Start of Block

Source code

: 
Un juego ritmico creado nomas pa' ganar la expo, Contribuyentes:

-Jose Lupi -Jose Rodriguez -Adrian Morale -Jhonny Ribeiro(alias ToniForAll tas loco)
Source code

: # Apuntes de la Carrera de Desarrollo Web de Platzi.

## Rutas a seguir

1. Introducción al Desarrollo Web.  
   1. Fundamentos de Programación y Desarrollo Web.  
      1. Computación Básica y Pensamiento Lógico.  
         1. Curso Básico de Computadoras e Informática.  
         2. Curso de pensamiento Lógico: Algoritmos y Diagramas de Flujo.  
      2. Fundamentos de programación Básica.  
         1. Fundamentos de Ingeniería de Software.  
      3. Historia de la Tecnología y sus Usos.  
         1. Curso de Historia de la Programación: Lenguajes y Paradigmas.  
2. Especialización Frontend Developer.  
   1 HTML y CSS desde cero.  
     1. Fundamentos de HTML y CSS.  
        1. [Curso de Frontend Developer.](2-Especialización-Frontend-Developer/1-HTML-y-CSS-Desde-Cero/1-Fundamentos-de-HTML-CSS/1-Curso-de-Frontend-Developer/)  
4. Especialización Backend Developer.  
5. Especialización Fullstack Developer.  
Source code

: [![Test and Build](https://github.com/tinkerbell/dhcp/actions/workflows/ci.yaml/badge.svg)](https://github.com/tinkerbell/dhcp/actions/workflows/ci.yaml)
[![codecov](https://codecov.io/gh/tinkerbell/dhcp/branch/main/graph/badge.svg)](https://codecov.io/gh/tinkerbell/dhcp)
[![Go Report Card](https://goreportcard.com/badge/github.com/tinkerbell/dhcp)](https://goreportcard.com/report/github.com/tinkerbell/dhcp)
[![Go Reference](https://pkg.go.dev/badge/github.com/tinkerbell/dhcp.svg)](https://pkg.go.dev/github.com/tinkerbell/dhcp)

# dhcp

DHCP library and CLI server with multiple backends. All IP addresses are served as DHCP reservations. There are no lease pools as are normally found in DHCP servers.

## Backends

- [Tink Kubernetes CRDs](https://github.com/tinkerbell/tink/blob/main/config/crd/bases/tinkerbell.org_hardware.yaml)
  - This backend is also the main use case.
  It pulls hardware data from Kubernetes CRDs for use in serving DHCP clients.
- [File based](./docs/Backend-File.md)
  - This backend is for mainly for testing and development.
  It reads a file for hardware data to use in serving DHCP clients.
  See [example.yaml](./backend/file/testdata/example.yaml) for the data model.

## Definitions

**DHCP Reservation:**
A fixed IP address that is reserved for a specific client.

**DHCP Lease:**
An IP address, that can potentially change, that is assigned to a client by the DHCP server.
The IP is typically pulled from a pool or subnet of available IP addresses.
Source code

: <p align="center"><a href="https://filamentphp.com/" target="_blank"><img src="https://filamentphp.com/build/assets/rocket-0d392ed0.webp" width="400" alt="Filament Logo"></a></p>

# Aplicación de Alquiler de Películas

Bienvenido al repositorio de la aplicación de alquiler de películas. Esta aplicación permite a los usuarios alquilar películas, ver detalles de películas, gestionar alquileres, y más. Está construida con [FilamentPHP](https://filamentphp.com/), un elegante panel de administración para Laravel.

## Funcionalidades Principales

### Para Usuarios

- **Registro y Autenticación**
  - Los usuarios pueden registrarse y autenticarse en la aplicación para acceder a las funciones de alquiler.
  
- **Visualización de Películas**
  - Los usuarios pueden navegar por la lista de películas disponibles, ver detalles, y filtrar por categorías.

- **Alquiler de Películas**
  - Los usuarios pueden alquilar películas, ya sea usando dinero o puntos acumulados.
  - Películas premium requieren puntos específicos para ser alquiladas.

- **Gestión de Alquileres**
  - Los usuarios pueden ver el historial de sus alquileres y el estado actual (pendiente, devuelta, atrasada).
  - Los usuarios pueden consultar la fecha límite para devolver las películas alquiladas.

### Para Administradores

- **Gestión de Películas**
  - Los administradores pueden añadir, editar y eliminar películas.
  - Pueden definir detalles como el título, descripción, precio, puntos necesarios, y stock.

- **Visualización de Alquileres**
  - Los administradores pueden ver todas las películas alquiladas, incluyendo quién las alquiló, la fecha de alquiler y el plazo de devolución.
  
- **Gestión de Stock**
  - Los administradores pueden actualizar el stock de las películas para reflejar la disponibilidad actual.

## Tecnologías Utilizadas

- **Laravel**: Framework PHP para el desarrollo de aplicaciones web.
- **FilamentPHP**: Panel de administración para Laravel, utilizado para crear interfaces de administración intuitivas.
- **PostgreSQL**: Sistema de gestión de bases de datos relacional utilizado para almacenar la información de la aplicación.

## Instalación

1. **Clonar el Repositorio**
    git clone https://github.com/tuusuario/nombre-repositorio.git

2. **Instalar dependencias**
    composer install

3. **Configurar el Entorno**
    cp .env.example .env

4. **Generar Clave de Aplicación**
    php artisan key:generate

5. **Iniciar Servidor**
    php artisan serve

End of Block

• _Description of the task_:
In your answer, repeat each line of the material word for word.

• _Your solution_:
Source code

: 
Un juego ritmico creado nomas pa' ganar la expo, Contribuyentes:

-Jose Lupi -Jose Rodriguez -Adrian Morale -Jhonny Ribeiro(alias ToniForAll tas loco)
Source code

: # Apuntes de la Carrera de Desarrollo Web de Platzi.

## Rutas a seguir

1. Introducción al Desarrollo Web.  
   1. Fundamentos de Programación y Desarrollo Web.  
      1. Computación Básica y Pensamiento Lógico.  
         1. Curso Básico de Computadoras e Informática.  
         2. Curso de pensamiento Lógico: Algoritmos y Diagramas de Flujo.  
      2. Fundamentos de programación Básica.  
         1. Fundamentos de Ingeniería de Software.  
      3. Historia de la Tecnología y sus Usos.  
         1. Curso de Historia de la Programación: Lenguajes y Paradigmas.  
2. Especialización Frontend Developer.  
   1 HTML y CSS desde cero.  
     1. Fundamentos de HTML y CSS.  
        1. [Curso de Frontend Developer.](2-Especialización-Frontend-Developer/1-HTML-y-CSS-Desde-Cero/1-Fundamentos-de-HTML-CSS/1-Curso-de-Frontend-Developer/)  
4. Especialización Backend Developer.  
5. Especialización Fullstack Developer.  
Source code

: [![Test and Build](https://github.com/tinkerbell/dhcp/actions/workflows/ci.yaml/badge.svg)](https://github.com/tinkerbell/dhcp/actions/workflows/ci.yaml)
[![codecov](https://codecov.io/gh/tinkerbell/dhcp/branch/main/graph/badge.svg)](https://codecov.io/gh/tinkerbell/dhcp)
[![Go Report Card](https://goreportcard.com/badge/github.com/tinkerbell/dhcp)](https://goreportcard.com/report/github.com/tinkerbell/dhcp)
[![Go Reference](https://pkg.go.dev/badge/github.com/tinkerbell/dhcp.svg)](https://pkg.go.dev/github.com/tinkerbell/dhcp)

# dhcp

DHCP library and CLI server with multiple backends. All IP addresses are served as DHCP reservations. There are no lease pools as are normally found in DHCP servers.

## Backends

- [Tink Kubernetes CRDs](https://github.com/tinkerbell/tink/blob/main/config/crd/bases/tinkerbell.org_hardware.yaml)
  - This backend is also the main use case.
  It pulls hardware data from Kubernetes CRDs for use in serving DHCP clients.
- [File based](./docs/Backend-File.md)
  - This backend is for mainly for testing and development.
  It reads a file for hardware data to use in serving DHCP clients.
  See [example.yaml](./backend/file/testdata/example.yaml) for the data model.

## Definitions

**DHCP Reservation:**
A fixed IP address that is reserved for a specific client.

**DHCP Lease:**
An IP address, that can potentially change, that is assigned to a client by the DHCP server.
The IP is typically pulled from a pool or subnet of available IP addresses.
Source code

: <p align="center"><a href="https://filamentphp.com/" target="_blank"><img src="https://filamentphp.com/build/assets/rocket-0d392ed0.webp" width="400" alt="Filament Logo"></a></p>

# Aplicación de Alquiler de Películas

Bienvenido al repositorio de la aplicación de alquiler de películas. Esta aplicación permite a los usuarios alquilar películas, ver detalles de películas, gestionar alquileres, y más. Está construida con [FilamentPHP](https://filamentphp.com/), un elegante panel de administración para Laravel.

## Funcionalidades Principales

### Para Usuarios

- **Registro y Autenticación**
  - Los usuarios pueden registrarse y autenticarse en la aplicación para acceder a las funciones de alquiler.
  
- **Visualización de Películas**
  - Los usuarios pueden navegar por la lista de películas disponibles, ver detalles, y filtrar por categorías.

- **Alquiler de Películas**
  - Los usuarios pueden alquilar películas, ya sea usando dinero o puntos acumulados.
  - Películas premium requieren puntos específicos para ser alquiladas.

- **Gestión de Alquileres**
  - Los usuarios pueden ver el historial de sus alquileres y el estado actual (pendiente, devuelta, atrasada).
  - Los usuarios pueden consultar la fecha límite para devolver las películas alquiladas.

### Para Administradores

- **Gestión de Películas**
  - Los administradores pueden añadir, editar y eliminar películas.
  - Pueden definir detalles como el título, descripción, precio, puntos necesarios, y stock.

- **Visualización de Alquileres**
  - Los administradores pueden ver todas las películas alquiladas, incluyendo quién las alquiló, la fecha de alquiler y el plazo de devolución.
  
- **Gestión de Stock**
  - Los administradores pueden actualizar el stock de las películas para reflejar la disponibilidad actual.

## Tecnologías Utilizadas

- **Laravel**: Framework PHP para el desarrollo de aplicaciones web.
- **FilamentPHP**: Panel de administración para Laravel, utilizado para crear interfaces de administración intuitivas.
- **PostgreSQL**: Sistema de gestión de bases de datos relacional utilizado para almacenar la información de la aplicación.

## Instalación

1. **Clonar el Repositorio**
    git clone https://github.com/tuusuario/nombre-repositorio.git

2. **Instalar dependencias**
    composer install

3. **Configurar el Entorno**
    cp .env.example .env

4. **Generar Clave de Aplicación**
    php artisan key:generate

5. **Iniciar Servidor**
    php artisan serve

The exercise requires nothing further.